31 Mayıs 2017 Çarşamba

BEN DE

Ben de (anam babam, oğlum kızım, komşum, komşumun tanıdığı da) demeden dinle beni. Kafanda söylenmeye hazır bekleyenler, lafımın bitip bitmediğine bile aldırmadan atılma.

Biliyorum, bu bir ilintilenme yolu senin için. Ama öyle olmuyor. Konuşan dikkat istiyor. Boş (içi kendiyle dopdolu olmayan) bir kap misali dikkat. Açık ve açıklık, alan sunan. Sen ben de (ıdımın dıdısı da) diye sözü kaptığın gibi araya giriverdiğinde hayır, o dikkati SEN bana ver deyip öne çıkıyorsun. Sahne bir anda senin yaşadıkların, yorumların, anılarınla doluyor.

Sus, geri çekil, kulak ver, işit.

Ben de dediğin an kaynayan süte limon sıktığını bil.

Böyle yaparak beni kendi (dolaylı ya da dolaysız) bildiğinle ölçüp biçiyorsun.

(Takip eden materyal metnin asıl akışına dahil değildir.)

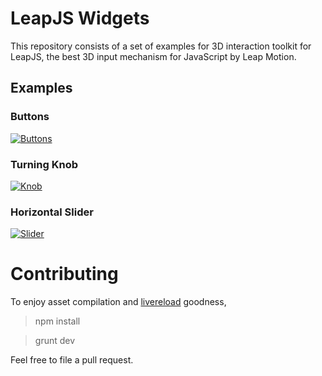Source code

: # LeapJS Widgets

This repository consists of a set of examples for 3D interaction toolkit for LeapJS, the best 3D input mechanism for JavaScript by Leap Motion.

## Examples

### Buttons
[![Buttons](https://leapmotion-leapdev-production.s3.amazonaws.com/uploads/library/thumbnail_image/24ce31c5-7141-4eee-a2c8-d75c6d9d2258.png)](http://developer.leapmotion.com/gallery/physics-buttons)

### Turning Knob
[![Knob](https://leapmotion-leapdev-production.s3.amazonaws.com/uploads/library/thumbnail_image/d782c07a-7194-4868-b51b-4a4533b55bdc.png)](http://developer.leapmotion.com/gallery/physics-knob)

### Horizontal Slider
[![Slider](https://leapmotion-leapdev-production.s3.amazonaws.com/uploads/library/thumbnail_image/0aeaebcf-ecdd-4e97-be0b-983509d3a6d8.png)](http://developer.leapmotion.com/gallery/physics-slider)

# Contributing

To enjoy asset compilation and [livereload](https://chrome.google.com/webstore/detail/livereload/jnihajbhpnppcggbcgedagnkighmdlei?hl=en) goodness,

> npm install

> grunt dev

Feel free to file a pull request.
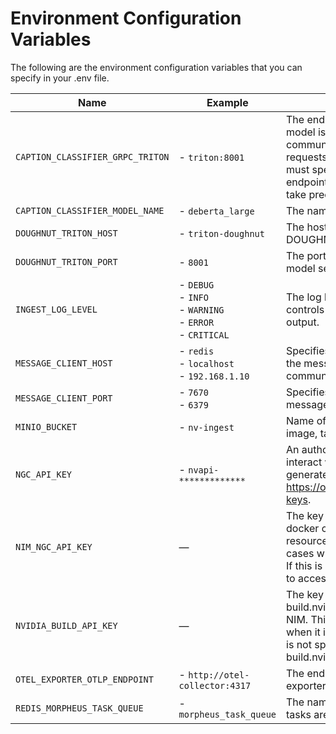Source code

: # Environment Configuration Variables

The following are the environment configuration variables that you can specify in your .env file.


| Name                             | Example                   | Description                                                             |
|----------------------------------|---------------------------|-------------------------------------------------------------------------|
| `CAPTION_CLASSIFIER_GRPC_TRITON` | - `triton:8001` <br/>                                      | The endpoint where the caption classifier model is hosted using gRPC for communication. This is used to send requests for caption classification. You must specify only ONE of an http or gRPC endpoint. If both are specified gRPC will take precedence. |
| `CAPTION_CLASSIFIER_MODEL_NAME`  | - `deberta_large` <br/>                                    | The name of the caption classifier model. |
| `DOUGHNUT_TRITON_HOST`           | - `triton-doughnut` <br/>                                  | The hostname or IP address of the DOUGHNUT model service. |
| `DOUGHNUT_TRITON_PORT`           | - `8001` <br/>                                             | The port number on which the DOUGHNUT model service is listening. |
| `INGEST_LOG_LEVEL`               | - `DEBUG` <br/> - `INFO` <br/> - `WARNING` <br/> - `ERROR` <br/> - `CRITICAL` <br/> | The log level for the ingest service, which controls the verbosity of the logging output. |
| `MESSAGE_CLIENT_HOST`            | - `redis` <br/> - `localhost` <br/> - `192.168.1.10` <br/> | Specifies the hostname or IP address of the message broker used for communication between services. |
| `MESSAGE_CLIENT_PORT`            | - `7670` <br/> - `6379` <br/>                              | Specifies the port number on which the message broker is listening. |
| `MINIO_BUCKET`                   | - `nv-ingest` <br/>                                        | Name of MinIO bucket, used to store image, table, and chart extractions. |
| `NGC_API_KEY`                    | - `nvapi-*************` <br/>                              | An authorized NGC API key, used to interact with hosted NIMs and can be generated here: https://org.ngc.nvidia.com/setup/personal-keys. |
| `NIM_NGC_API_KEY`                | —                                                          | The key that NIM microservices inside docker containers use to access NGC resources. This is necessary only in some cases when it is different from `NGC_API_KEY`. If this is not specified, `NGC_API_KEY` is used to access NGC resources. |
| `NVIDIA_BUILD_API_KEY`           | —                                                          | The key to access NIMs that are hosted on build.nvidia.com instead of a self-hosted NIM. This is necessary only in some cases when it is different from `NGC_API_KEY`. If this is not specified, `NGC_API_KEY` is used for build.nvidia.com. |
| `OTEL_EXPORTER_OTLP_ENDPOINT`    | - `http://otel-collector:4317` <br/>                       | The endpoint for the OpenTelemetry exporter, used for sending telemetry data. |
| `REDIS_MORPHEUS_TASK_QUEUE`      | - `morpheus_task_queue` <br/>                              | The name of the task queue in Redis where tasks are stored and processed. |
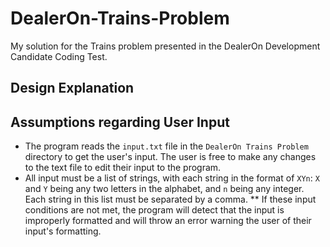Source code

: # DealerOn-Trains-Problem
My solution for the Trains problem presented in the DealerOn Development Candidate Coding Test.

## Design Explanation

## Assumptions regarding User Input
* The program reads the  `input.txt` file in the `DealerOn Trains Problem` directory to get the user's input. The user is free to make any changes to the text file to edit their input to the program.
* All input must be a list of strings, with each string in the format of `XYn`: `X` and `Y` being any two letters in the alphabet, and `n` being any integer. Each string in this list must be separated by a comma.
** If these input conditions are not met, the program will detect that the input is improperly formatted and will throw an error warning the user of their input's formatting.
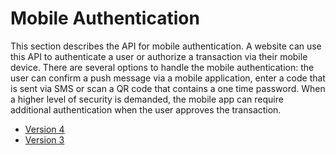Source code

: # Mobile Authentication

This section describes the API for mobile authentication. A website can use this API to authenticate a user or authorize a transaction via their mobile device.
There are several options to handle the mobile authentication: the user can confirm a push message via a mobile application, enter a code that is sent via SMS 
or scan a QR code that contains a one time password. When a higher level of security is demanded, the mobile app can require additional authentication when the
user approves the transaction.

  * [Version 4](mobile-authentication-v4.md)
  * [Version 3](mobile-authentication-v3.md)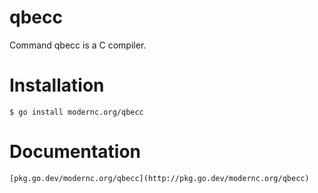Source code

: # qbecc

Command qbecc is a C compiler.

# Installation

    $ go install modernc.org/qbecc

# Documentation

    [pkg.go.dev/modernc.org/qbecc](http://pkg.go.dev/modernc.org/qbecc)
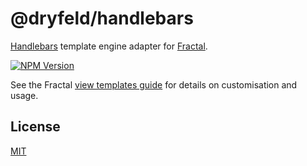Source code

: # @dryfeld/handlebars

[Handlebars](https://handlebarsjs.com/) template engine adapter for [Fractal](http://github.com/frctl/fractal).

[![NPM Version](https://img.shields.io/npm/v/@dryfeld/handlebars)](https://www.npmjs.com/package/@dryfeld/handlebars)

See the Fractal [view templates guide](http://fractal.build/guide/core-concepts/views) for details on customisation and usage.

## License

[MIT](https://github.com/frctl/fractal/blob/main/LICENSE)
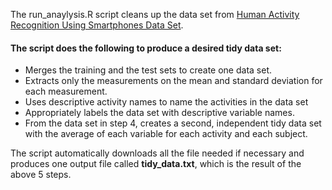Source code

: 
The run_anaylysis.R script cleans up the data set from [Human Activity Recognition Using Smartphones Data Set](http://archive.ics.uci.edu/ml/datasets/Human+Activity+Recognition+Using+Smartphones).

#### The script does the following to produce a desired tidy data set:
* Merges the training and the test sets to create one data set.
* Extracts only the measurements on the mean and standard deviation for each measurement. 
* Uses descriptive activity names to name the activities in the data set
* Appropriately labels the data set with descriptive variable names.
* From the data set in step 4, creates a second, independent tidy data set with the average of each variable for each activity and each subject.

The script automatically downloads all the file needed if necessary and produces one output file called **tidy_data.txt**, which is the result of the above 5 steps.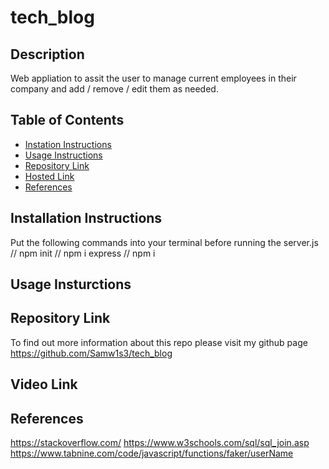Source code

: # tech_blog
  
## Description
Web appliation to assit the user to manage current employees in their company and add / remove / edit them as needed.
## Table of Contents
- [Instation Instructions](#installation-instructions)
- [Usage Instructions](#usage-instructions)
- [Repository Link](#repository-link)
- [Hosted Link](#hosted-link) 
- [References](#references)

## Installation Instructions
Put the following commands into your terminal before running the server.js
// npm init
// npm i express
// npm i 


## Usage Insturctions

<!-- Please install all packages before starting. Run both schema files (create.sql & seeds.sql) in the mysql terminal before running the node app.js in your terminal  -->

## Repository Link
To find out more information about this repo please visit my github page https://github.com/Samw1s3/tech_blog

## Video Link


## References
https://stackoverflow.com/
https://www.w3schools.com/sql/sql_join.asp
https://www.tabnine.com/code/javascript/functions/faker/userName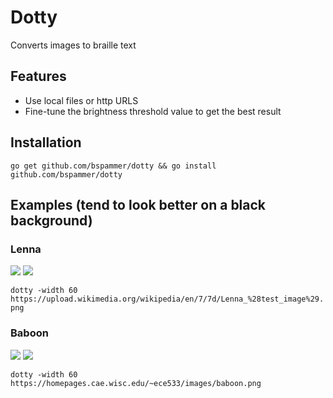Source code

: # Dotty
Converts images to braille text

## Features
* Use local files or http URLS
* Fine-tune the brightness threshold value to get the best result

## Installation
`go get github.com/bspammer/dotty && go install github.com/bspammer/dotty`

## Examples (tend to look better on a black background)
### Lenna

![](https://upload.wikimedia.org/wikipedia/en/7/7d/Lenna_%28test_image%29.png)
![](https://i.imgur.com/ImTWam9.png)

`dotty -width 60 https://upload.wikimedia.org/wikipedia/en/7/7d/Lenna_%28test_image%29.png`

### Baboon

![](https://homepages.cae.wisc.edu/~ece533/images/baboon.png)
![](https://i.imgur.com/TWTHqz4.png)

`dotty -width 60 https://homepages.cae.wisc.edu/~ece533/images/baboon.png`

Acı mı çekiyorum, e sen de çekiyorsun. Sıkıntı mı, o ne ki, sende alası var.

Ama bu bir yarış ya da parsayı (tedavüldeki dikkat) kapma çabası değil ki. Kendinle transından 24 saatliğine bir çık da sana doğrudan seslenen-seslenmeyen herkese, her şeye böyle kulak kesilmeye bak. Gördüğün, öğrendiğin şeylere değecek. Dikkatin, araya sokup durduğun kendinle bulanmadan odaklanıp güçlendikçe ben de ben de diye ortalara atılmasan da dikkat açlığının azaldığını göreceksin belki.

Bırak şu en zoru benim başımda/ydı dayatmasını, kıyaslamaları. İkimiz de alt tarafı nezle bile olsak bunu yaşama biçimimiz bambaşka. Senin yaptığın fersahı kiloya vurmak, dönümden çıkarıp kilobara bölmek.

Araya kendini sokmadan alan tanı.

*
Buraya kadarki bütün sen ile benlerin yerini değiştirebilirsin. Çünkü sende kendimi de görüyorum.


Dediğim, ben aynana bakarken sen de aynamdaki kendini görüver.

27 Mayıs 2017 Cumartesi

AKILLI TELEFONUN AKILSIZ ÇIKMAZI

Taze köylü arkadaşımızın arabasıyla evinin daracık köy yoluna saptık. Durmuş, eşya boşaltan aracı beklerken şehirden birlikte indiğimiz arkadaşım Şuna sıkı bir korna bassana, dedi biraz şaka, daha fazla ciddi. Acelen ne?! diye karşılık verdi yeni köylü olanımız. Aah ah, diye ekledi, şurda bir ay kalsan bu sinirli sabırsızlığından eser kalmaz, zamanı geniş geniş yaşarsın.

Akıllı telefonu eli ayağı, uyarıcısı uyuşturucusu, yareni yapmışlardan o. Akıllı telefon istemeyişimi kör bir inada yorup akılsızca bulanlardan.

Akşam terasta oturuyorduk. Üç küçük mumun etrafına bir arkadaşımızın armağanı desenli, yarı saydam silindirleri geçirdi. Sessiz, huzurlu karanlığa yayılan ışığa bayıldık.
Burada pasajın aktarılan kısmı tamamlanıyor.